What you are asked to do: The stretch from the line with "sám v celém" through the line with "a tupou ránu do větvoví už snad ani nevnímal" in the records below: write it out exactly, and nothing else.

■ ■ ■ ■

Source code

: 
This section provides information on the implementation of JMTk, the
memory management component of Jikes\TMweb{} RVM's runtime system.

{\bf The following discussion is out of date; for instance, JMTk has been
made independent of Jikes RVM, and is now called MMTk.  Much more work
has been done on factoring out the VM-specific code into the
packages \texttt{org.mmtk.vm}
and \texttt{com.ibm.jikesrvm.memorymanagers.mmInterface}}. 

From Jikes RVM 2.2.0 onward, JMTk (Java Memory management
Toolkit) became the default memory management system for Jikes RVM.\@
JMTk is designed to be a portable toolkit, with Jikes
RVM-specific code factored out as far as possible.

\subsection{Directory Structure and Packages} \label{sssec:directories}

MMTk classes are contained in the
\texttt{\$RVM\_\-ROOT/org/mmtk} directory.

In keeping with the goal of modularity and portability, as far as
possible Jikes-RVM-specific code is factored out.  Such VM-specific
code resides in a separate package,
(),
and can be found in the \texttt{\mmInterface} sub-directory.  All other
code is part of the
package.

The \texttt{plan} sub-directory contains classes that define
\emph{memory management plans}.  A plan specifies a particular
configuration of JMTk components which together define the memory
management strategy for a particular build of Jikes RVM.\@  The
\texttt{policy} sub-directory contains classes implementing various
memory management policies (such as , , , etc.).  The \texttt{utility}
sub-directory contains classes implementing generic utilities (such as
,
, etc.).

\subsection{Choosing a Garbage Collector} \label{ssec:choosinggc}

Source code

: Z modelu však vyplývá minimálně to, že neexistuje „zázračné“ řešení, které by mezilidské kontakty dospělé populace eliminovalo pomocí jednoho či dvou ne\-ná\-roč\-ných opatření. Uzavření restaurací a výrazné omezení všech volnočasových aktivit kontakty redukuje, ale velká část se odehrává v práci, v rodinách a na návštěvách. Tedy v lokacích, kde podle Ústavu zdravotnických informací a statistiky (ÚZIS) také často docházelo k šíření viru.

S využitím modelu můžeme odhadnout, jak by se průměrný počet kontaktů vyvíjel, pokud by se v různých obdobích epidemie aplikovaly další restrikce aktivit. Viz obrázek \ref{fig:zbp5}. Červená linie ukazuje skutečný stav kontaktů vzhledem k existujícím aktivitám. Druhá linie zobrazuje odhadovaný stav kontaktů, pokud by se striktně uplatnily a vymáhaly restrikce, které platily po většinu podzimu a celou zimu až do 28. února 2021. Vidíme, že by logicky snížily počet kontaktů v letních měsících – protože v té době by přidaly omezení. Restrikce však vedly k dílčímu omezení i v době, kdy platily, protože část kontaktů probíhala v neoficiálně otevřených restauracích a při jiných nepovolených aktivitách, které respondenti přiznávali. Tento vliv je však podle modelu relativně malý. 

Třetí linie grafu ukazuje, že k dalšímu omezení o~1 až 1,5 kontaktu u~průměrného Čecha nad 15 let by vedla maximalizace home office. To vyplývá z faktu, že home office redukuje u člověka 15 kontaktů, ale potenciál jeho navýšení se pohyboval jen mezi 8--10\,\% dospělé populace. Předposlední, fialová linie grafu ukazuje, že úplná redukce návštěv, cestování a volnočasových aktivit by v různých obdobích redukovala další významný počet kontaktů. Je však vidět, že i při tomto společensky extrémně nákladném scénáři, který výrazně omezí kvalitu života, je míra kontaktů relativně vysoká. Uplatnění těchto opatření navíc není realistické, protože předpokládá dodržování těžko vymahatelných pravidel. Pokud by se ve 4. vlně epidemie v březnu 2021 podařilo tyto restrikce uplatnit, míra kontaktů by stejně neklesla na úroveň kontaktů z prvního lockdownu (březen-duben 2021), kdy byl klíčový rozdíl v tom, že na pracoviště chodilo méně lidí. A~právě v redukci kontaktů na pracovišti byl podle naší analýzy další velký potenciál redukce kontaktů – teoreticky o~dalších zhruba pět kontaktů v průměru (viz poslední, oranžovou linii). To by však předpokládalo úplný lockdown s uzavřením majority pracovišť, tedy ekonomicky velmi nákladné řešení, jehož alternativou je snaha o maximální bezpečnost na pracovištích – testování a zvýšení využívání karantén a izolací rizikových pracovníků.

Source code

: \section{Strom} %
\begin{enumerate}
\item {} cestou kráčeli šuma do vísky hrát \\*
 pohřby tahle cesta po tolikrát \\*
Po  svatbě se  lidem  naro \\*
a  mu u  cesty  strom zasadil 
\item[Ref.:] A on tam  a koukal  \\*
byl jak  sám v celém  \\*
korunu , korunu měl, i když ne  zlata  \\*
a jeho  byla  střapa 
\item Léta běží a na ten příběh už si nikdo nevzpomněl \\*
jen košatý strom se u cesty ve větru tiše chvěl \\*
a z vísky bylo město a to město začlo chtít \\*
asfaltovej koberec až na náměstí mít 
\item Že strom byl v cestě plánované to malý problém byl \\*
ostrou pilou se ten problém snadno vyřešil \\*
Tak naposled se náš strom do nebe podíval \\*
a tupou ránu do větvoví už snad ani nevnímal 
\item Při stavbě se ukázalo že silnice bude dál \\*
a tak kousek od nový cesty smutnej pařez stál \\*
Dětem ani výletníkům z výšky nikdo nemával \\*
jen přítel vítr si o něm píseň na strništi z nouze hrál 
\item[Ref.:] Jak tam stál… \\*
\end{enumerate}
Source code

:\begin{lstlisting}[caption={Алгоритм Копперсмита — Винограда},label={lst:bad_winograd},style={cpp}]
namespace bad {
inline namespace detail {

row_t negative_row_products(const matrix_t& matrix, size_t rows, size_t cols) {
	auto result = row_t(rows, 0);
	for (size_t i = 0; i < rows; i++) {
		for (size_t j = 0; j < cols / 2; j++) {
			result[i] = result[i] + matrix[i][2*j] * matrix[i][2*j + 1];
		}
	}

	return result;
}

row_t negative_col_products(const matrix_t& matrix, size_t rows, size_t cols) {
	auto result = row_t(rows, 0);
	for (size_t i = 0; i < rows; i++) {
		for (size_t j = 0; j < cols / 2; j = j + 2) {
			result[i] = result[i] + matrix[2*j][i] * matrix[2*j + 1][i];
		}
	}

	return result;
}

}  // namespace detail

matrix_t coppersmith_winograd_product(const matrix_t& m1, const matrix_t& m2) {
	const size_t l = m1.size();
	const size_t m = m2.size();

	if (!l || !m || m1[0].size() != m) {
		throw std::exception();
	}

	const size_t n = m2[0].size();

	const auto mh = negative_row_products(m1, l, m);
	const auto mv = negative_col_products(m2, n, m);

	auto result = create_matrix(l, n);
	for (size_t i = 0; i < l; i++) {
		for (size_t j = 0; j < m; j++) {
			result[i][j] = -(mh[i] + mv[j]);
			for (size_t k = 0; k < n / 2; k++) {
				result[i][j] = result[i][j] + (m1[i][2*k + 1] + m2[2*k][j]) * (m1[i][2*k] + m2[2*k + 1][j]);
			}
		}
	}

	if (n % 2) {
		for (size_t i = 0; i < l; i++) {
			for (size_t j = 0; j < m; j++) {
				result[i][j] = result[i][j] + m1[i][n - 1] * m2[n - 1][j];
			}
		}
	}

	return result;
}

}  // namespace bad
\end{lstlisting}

■ ■ ■ ■

Answer to this problem:
byl jak  sám v celém  \\*
korunu , korunu měl, i když ne  zlata  \\*
a jeho  byla  střapa 
\item Léta běží a na ten příběh už si nikdo nevzpomněl \\*
jen košatý strom se u cesty ve větru tiše chvěl \\*
a z vísky bylo město a to město začlo chtít \\*
asfaltovej koberec až na náměstí mít 
\item Že strom byl v cestě plánované to malý problém byl \\*
ostrou pilou se ten problém snadno vyřešil \\*
Tak naposled se náš strom do nebe podíval \\*
a tupou ránu do větvoví už snad ani nevnímal 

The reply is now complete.